WHAT YOU ARE ASKED TO DO ▸ Every entry below should be reproduced exactly; no picture is to be included.

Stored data
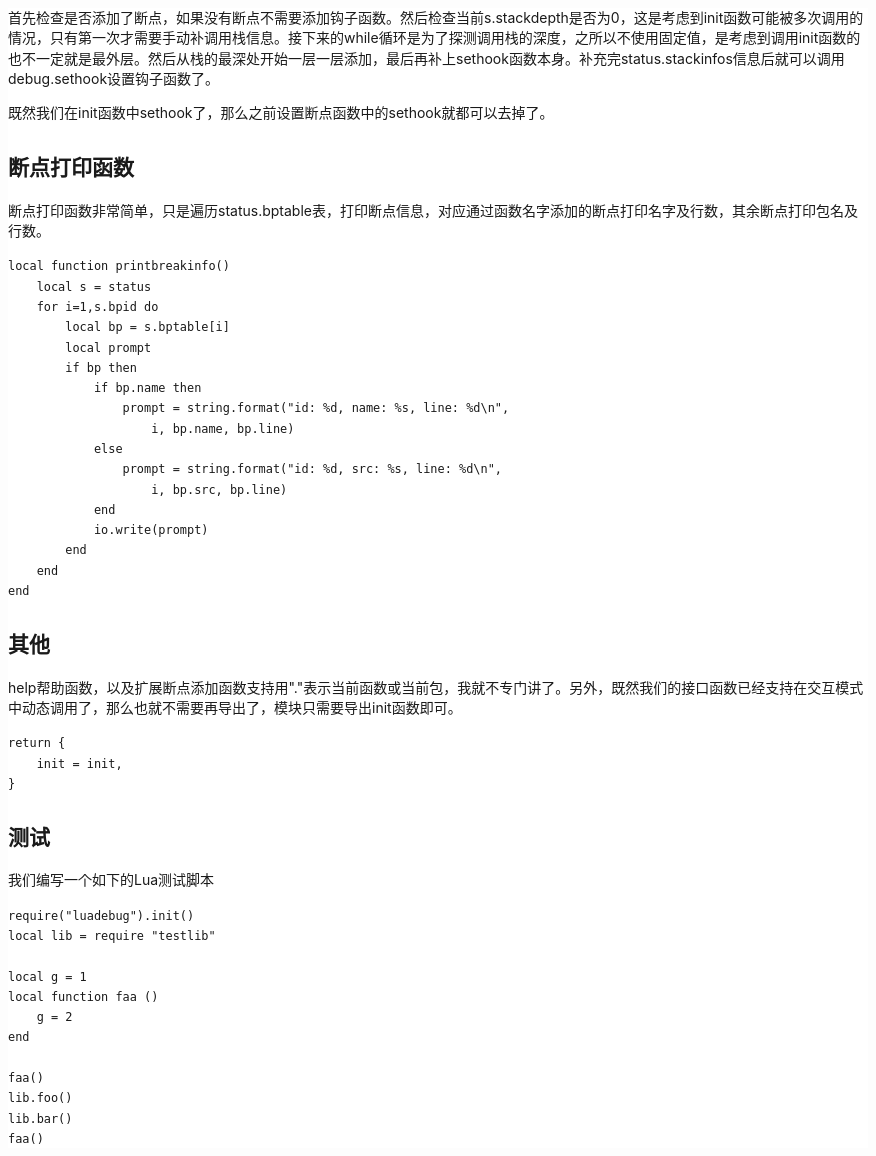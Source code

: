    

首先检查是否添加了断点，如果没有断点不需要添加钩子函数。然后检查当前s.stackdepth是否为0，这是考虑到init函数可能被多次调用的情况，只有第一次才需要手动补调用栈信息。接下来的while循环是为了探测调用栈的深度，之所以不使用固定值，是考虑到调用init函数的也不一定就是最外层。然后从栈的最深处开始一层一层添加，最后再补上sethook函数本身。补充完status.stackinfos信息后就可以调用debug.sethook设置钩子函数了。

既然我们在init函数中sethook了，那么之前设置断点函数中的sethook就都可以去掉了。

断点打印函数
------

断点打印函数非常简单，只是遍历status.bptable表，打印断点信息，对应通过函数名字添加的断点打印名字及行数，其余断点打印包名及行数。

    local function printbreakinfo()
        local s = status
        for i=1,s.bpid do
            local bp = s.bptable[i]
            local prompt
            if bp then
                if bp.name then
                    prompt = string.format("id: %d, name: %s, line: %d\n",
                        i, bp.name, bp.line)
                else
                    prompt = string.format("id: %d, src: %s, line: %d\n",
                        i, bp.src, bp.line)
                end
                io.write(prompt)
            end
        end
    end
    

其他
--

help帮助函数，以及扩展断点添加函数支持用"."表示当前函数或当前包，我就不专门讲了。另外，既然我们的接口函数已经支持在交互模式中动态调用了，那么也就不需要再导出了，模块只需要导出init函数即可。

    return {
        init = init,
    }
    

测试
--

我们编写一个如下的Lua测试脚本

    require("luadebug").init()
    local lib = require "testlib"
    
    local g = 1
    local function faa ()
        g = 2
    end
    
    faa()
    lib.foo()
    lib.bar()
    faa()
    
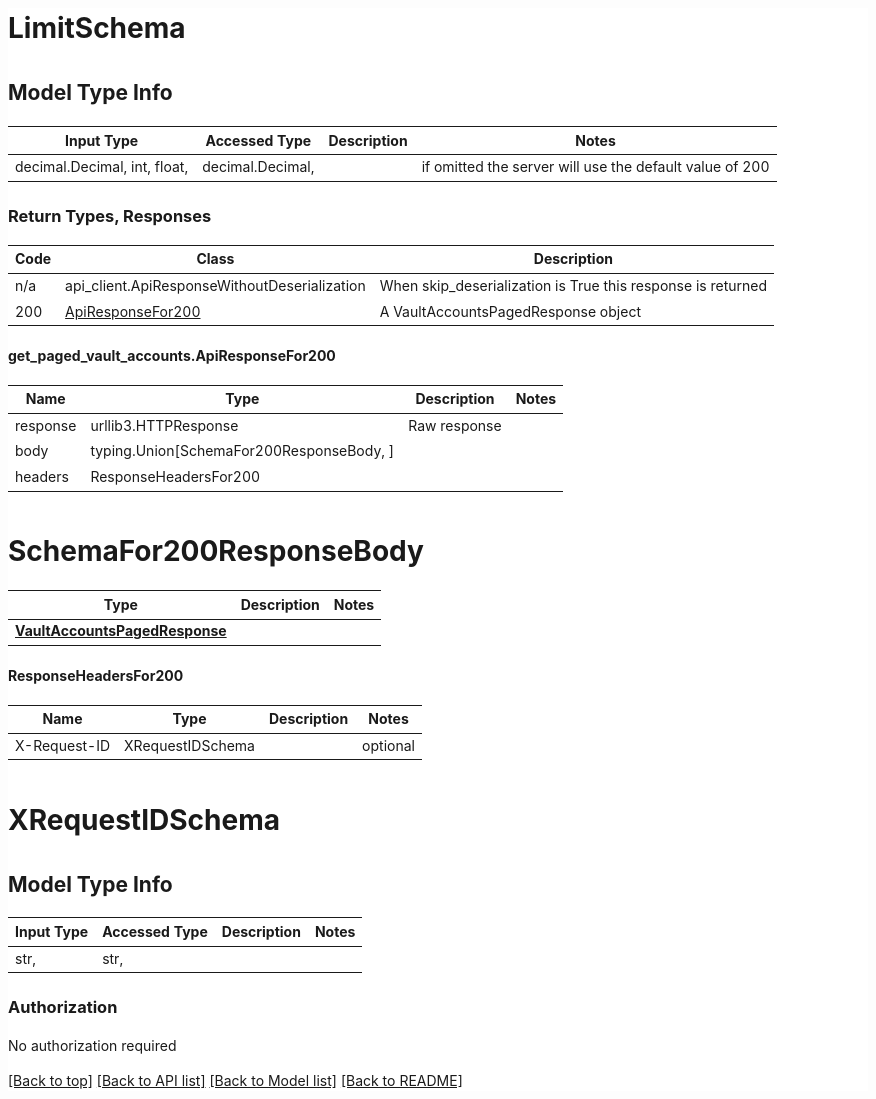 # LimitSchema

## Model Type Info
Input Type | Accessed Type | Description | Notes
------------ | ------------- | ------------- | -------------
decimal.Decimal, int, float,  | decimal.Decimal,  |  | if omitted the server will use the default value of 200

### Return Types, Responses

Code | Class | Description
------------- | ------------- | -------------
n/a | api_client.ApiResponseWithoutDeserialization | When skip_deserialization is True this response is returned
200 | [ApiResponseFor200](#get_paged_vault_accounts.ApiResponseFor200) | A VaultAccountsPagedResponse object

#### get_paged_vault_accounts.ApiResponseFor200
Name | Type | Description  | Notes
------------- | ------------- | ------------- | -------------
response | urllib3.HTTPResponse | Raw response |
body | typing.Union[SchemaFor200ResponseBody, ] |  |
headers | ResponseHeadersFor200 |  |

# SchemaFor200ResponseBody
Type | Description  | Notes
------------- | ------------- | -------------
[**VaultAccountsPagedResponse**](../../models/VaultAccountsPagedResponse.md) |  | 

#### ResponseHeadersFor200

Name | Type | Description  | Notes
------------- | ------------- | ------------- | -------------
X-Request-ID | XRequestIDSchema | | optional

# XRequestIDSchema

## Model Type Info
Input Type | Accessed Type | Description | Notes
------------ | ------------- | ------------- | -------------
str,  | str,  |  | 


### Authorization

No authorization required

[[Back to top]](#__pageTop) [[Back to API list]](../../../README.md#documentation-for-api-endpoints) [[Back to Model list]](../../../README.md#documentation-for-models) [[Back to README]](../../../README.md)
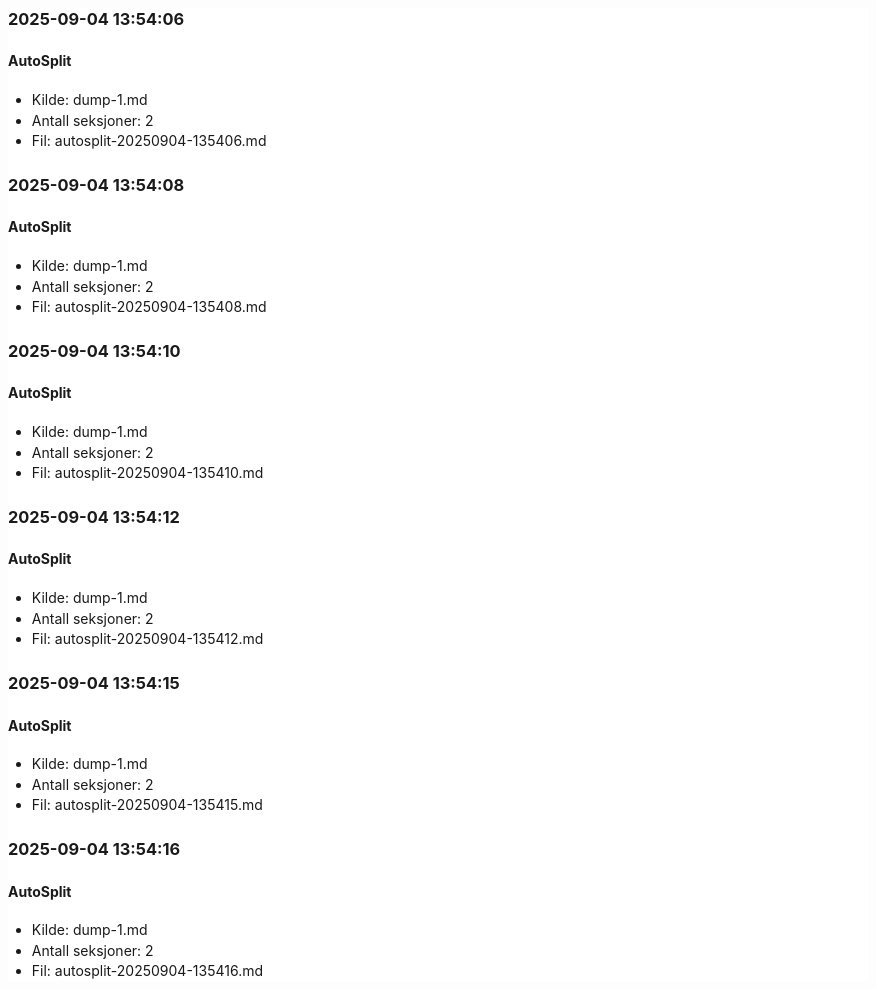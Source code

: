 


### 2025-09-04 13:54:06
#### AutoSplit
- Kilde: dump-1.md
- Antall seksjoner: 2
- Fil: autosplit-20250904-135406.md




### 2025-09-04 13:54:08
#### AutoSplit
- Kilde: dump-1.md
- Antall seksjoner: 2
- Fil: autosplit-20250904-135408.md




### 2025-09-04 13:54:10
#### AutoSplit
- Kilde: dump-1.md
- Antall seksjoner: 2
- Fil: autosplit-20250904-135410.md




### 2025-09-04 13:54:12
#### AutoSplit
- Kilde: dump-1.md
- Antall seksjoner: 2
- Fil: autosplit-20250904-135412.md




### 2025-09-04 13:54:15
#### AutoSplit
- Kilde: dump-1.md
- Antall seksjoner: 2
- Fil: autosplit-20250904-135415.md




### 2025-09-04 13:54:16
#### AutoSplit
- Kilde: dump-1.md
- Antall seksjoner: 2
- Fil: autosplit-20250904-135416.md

TASK RESULT ▸
Source code

:    

首先检查是否添加了断点，如果没有断点不需要添加钩子函数。然后检查当前s.stackdepth是否为0，这是考虑到init函数可能被多次调用的情况，只有第一次才需要手动补调用栈信息。接下来的while循环是为了探测调用栈的深度，之所以不使用固定值，是考虑到调用init函数的也不一定就是最外层。然后从栈的最深处开始一层一层添加，最后再补上sethook函数本身。补充完status.stackinfos信息后就可以调用debug.sethook设置钩子函数了。

既然我们在init函数中sethook了，那么之前设置断点函数中的sethook就都可以去掉了。

断点打印函数
------

断点打印函数非常简单，只是遍历status.bptable表，打印断点信息，对应通过函数名字添加的断点打印名字及行数，其余断点打印包名及行数。

    local function printbreakinfo()
        local s = status
        for i=1,s.bpid do
            local bp = s.bptable[i]
            local prompt
            if bp then
                if bp.name then
                    prompt = string.format("id: %d, name: %s, line: %d\n",
                        i, bp.name, bp.line)
                else
                    prompt = string.format("id: %d, src: %s, line: %d\n",
                        i, bp.src, bp.line)
                end
                io.write(prompt)
            end
        end
    end
    

其他
--

help帮助函数，以及扩展断点添加函数支持用"."表示当前函数或当前包，我就不专门讲了。另外，既然我们的接口函数已经支持在交互模式中动态调用了，那么也就不需要再导出了，模块只需要导出init函数即可。

    return {
        init = init,
    }
    

测试
--

我们编写一个如下的Lua测试脚本

    require("luadebug").init()
    local lib = require "testlib"
    
    local g = 1
    local function faa ()
        g = 2
    end
    
    faa()
    lib.foo()
    lib.bar()
    faa()
    
 # LimitSchema

## Model Type Info
Input Type | Accessed Type | Description | Notes
------------ | ------------- | ------------- | -------------
decimal.Decimal, int, float,  | decimal.Decimal,  |  | if omitted the server will use the default value of 200

### Return Types, Responses

Code | Class | Description
------------- | ------------- | -------------
n/a | api_client.ApiResponseWithoutDeserialization | When skip_deserialization is True this response is returned
200 | [ApiResponseFor200](#get_paged_vault_accounts.ApiResponseFor200) | A VaultAccountsPagedResponse object

#### get_paged_vault_accounts.ApiResponseFor200
Name | Type | Description  | Notes
------------- | ------------- | ------------- | -------------
response | urllib3.HTTPResponse | Raw response |
body | typing.Union[SchemaFor200ResponseBody, ] |  |
headers | ResponseHeadersFor200 |  |

# SchemaFor200ResponseBody
Type | Description  | Notes
------------- | ------------- | -------------
[**VaultAccountsPagedResponse**](../../models/VaultAccountsPagedResponse.md) |  | 

#### ResponseHeadersFor200

Name | Type | Description  | Notes
------------- | ------------- | ------------- | -------------
X-Request-ID | XRequestIDSchema | | optional

# XRequestIDSchema

## Model Type Info
Input Type | Accessed Type | Description | Notes
------------ | ------------- | ------------- | -------------
str,  | str,  |  | 


### Authorization

No authorization required

[[Back to top]](#__pageTop) [[Back to API list]](../../../README.md#documentation-for-api-endpoints) [[Back to Model list]](../../../README.md#documentation-for-models) [[Back to README]](../../../README.md)
Source code

: 


### 2025-09-04 13:54:06
#### AutoSplit
- Kilde: dump-1.md
- Antall seksjoner: 2
- Fil: autosplit-20250904-135406.md




### 2025-09-04 13:54:08
#### AutoSplit
- Kilde: dump-1.md
- Antall seksjoner: 2
- Fil: autosplit-20250904-135408.md




### 2025-09-04 13:54:10
#### AutoSplit
- Kilde: dump-1.md
- Antall seksjoner: 2
- Fil: autosplit-20250904-135410.md




### 2025-09-04 13:54:12
#### AutoSplit
- Kilde: dump-1.md
- Antall seksjoner: 2
- Fil: autosplit-20250904-135412.md




### 2025-09-04 13:54:15
#### AutoSplit
- Kilde: dump-1.md
- Antall seksjoner: 2
- Fil: autosplit-20250904-135415.md




### 2025-09-04 13:54:16
#### AutoSplit
- Kilde: dump-1.md
- Antall seksjoner: 2
- Fil: autosplit-20250904-135416.md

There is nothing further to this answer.